» **WHAT TO PRODUCE**
Lines from the first one down to the one containing "ekran görüntüsü. Listede" in the data below are the only ones needed; please return them exactly, both ends included.

(Entries taken from a collection)
■ ■ ■ ■
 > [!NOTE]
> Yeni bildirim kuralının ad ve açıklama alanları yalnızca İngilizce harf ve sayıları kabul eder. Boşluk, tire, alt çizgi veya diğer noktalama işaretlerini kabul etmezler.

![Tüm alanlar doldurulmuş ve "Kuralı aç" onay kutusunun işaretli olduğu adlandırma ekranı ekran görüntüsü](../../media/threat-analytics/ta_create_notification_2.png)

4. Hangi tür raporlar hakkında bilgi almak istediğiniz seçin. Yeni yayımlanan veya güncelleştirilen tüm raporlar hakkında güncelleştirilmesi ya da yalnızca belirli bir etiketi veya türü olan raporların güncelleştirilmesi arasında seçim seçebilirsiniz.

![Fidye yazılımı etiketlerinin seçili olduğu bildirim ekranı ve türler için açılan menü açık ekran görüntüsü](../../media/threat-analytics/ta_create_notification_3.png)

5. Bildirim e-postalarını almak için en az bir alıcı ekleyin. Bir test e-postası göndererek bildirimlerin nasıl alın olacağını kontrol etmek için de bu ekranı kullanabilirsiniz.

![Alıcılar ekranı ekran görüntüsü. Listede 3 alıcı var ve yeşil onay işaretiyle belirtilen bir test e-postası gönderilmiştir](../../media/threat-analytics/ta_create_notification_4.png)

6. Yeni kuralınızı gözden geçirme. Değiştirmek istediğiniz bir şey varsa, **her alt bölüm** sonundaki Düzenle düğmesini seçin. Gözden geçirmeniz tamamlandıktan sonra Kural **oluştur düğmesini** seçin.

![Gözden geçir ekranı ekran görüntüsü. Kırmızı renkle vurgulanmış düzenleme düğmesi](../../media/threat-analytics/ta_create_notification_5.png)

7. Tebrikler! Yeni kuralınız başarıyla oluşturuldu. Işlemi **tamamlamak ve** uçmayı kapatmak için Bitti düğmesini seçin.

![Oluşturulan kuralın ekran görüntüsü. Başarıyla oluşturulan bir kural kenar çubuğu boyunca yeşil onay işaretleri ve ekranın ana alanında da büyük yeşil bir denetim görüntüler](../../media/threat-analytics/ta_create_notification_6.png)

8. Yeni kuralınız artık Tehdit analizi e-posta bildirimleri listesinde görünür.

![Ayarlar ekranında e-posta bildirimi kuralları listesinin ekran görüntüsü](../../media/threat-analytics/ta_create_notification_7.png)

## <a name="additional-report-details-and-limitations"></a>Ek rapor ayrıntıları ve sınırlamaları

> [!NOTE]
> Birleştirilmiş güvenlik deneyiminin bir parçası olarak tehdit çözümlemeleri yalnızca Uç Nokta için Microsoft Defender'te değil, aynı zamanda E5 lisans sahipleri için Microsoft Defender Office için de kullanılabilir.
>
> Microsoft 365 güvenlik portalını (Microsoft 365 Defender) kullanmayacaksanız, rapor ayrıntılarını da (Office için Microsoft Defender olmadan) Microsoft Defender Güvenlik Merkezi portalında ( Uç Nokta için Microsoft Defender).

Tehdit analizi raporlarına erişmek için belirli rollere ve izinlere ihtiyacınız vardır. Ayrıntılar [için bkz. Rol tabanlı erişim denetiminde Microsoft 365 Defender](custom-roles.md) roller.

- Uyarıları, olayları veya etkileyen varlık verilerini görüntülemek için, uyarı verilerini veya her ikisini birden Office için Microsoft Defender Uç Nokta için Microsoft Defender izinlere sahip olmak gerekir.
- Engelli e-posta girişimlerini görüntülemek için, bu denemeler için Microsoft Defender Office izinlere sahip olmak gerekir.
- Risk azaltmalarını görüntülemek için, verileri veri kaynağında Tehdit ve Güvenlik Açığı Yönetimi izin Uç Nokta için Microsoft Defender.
■ ■ ■ ■
» **REPLY TO THE TASK**
 > [!NOTE]
> Yeni bildirim kuralının ad ve açıklama alanları yalnızca İngilizce harf ve sayıları kabul eder. Boşluk, tire, alt çizgi veya diğer noktalama işaretlerini kabul etmezler.

![Tüm alanlar doldurulmuş ve "Kuralı aç" onay kutusunun işaretli olduğu adlandırma ekranı ekran görüntüsü](../../media/threat-analytics/ta_create_notification_2.png)

4. Hangi tür raporlar hakkında bilgi almak istediğiniz seçin. Yeni yayımlanan veya güncelleştirilen tüm raporlar hakkında güncelleştirilmesi ya da yalnızca belirli bir etiketi veya türü olan raporların güncelleştirilmesi arasında seçim seçebilirsiniz.

![Fidye yazılımı etiketlerinin seçili olduğu bildirim ekranı ve türler için açılan menü açık ekran görüntüsü](../../media/threat-analytics/ta_create_notification_3.png)

5. Bildirim e-postalarını almak için en az bir alıcı ekleyin. Bir test e-postası göndererek bildirimlerin nasıl alın olacağını kontrol etmek için de bu ekranı kullanabilirsiniz.

![Alıcılar ekranı ekran görüntüsü. Listede 3 alıcı var ve yeşil onay işaretiyle belirtilen bir test e-postası gönderilmiştir](../../media/threat-analytics/ta_create_notification_4.png)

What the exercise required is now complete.